Он вздохнул и улыбнулся в темноте, как бы простившись этой улыбкой со всем тем
добрым и нежным, что уже было между ними за эту ночь. Она не видела его улыбки, но
почувствовала ее и спросила:
– Ты улыбаешься? Чему ты улыбаешься?
– Тебе.
И, сразу став серьезным, сказал, что для него всего на свете дороже ее вера и ее помощь
в эту тяжелую для него минуту.
– Почему тяжелую?
– Тяжелую, – повторил он. И вдруг спросил: – Ты что подумала, когда увидела меня
вот так, в чужой гимнастерке, в ватнике? Наверное, подумала, что я вернулся из партизан?
Да?
– Да.
– Нет, дело гораздо хуже. – И повторил: – Да, гораздо хуже, гораздо!

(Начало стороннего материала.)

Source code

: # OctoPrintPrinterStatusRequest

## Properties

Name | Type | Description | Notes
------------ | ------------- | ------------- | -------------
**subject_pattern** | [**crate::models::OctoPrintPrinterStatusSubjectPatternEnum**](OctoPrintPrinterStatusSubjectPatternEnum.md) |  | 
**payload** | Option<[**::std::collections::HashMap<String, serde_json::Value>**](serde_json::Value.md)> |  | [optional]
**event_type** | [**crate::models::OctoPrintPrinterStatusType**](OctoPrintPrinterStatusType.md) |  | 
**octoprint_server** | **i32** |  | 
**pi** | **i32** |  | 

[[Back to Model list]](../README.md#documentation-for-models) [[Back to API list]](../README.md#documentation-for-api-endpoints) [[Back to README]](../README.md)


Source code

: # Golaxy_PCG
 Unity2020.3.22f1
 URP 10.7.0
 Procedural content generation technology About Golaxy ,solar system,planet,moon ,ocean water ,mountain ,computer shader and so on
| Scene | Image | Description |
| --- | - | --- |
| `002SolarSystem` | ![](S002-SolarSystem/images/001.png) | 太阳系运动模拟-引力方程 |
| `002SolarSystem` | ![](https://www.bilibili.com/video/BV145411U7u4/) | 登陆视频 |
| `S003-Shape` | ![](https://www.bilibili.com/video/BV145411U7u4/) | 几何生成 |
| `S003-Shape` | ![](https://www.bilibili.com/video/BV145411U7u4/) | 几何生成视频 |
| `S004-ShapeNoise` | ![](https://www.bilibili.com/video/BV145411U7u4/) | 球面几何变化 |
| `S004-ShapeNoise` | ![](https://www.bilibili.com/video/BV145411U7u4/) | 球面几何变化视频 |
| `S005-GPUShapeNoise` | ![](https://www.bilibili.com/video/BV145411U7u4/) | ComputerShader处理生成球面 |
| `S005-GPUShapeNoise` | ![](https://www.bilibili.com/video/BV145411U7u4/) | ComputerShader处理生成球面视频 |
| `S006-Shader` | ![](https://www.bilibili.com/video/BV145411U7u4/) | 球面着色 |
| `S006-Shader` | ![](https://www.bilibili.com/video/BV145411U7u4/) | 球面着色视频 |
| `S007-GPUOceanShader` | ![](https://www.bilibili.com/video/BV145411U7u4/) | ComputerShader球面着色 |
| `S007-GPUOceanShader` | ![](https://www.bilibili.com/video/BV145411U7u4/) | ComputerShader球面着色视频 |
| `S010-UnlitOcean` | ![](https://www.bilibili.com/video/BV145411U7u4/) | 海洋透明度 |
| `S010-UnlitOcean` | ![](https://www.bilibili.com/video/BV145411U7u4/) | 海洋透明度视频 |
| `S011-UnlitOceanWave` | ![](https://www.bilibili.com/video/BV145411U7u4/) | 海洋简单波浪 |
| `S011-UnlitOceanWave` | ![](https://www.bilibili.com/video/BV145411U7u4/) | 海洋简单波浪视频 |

Она вздрогнула и напряглась. Он думал, что сейчас она спросит его, что это значит. Но
она не спросила. А только приподнялась и села.
Пока он говорил, ее колотила внутренняя дрожь, а он, наоборот, почти все время
говорил ровным, негромким голосом, который, если бы она немножко меньше знала его, мог
бы показаться ей спокойным.
Как ни трудно ему это было, но он говорил ей обо всем подряд, с самого начала,
потому что иначе она не поняла бы его.
Он рассказал ей о ночи под Борисовом, о сошедшем с ума красноармейце; о
Бобруйском шоссе и смерти Козырева, о боях за Могилев и двух с половиной месяцах
окружения. Он говорил обо всем, что видел и что передумал: о стойкости и бесстрашии
людей и о их величайшем изумлении перед ужасом и нелепостью происходящего, о
возникавших у них страшных вопросах: почему так вышло и кто виноват?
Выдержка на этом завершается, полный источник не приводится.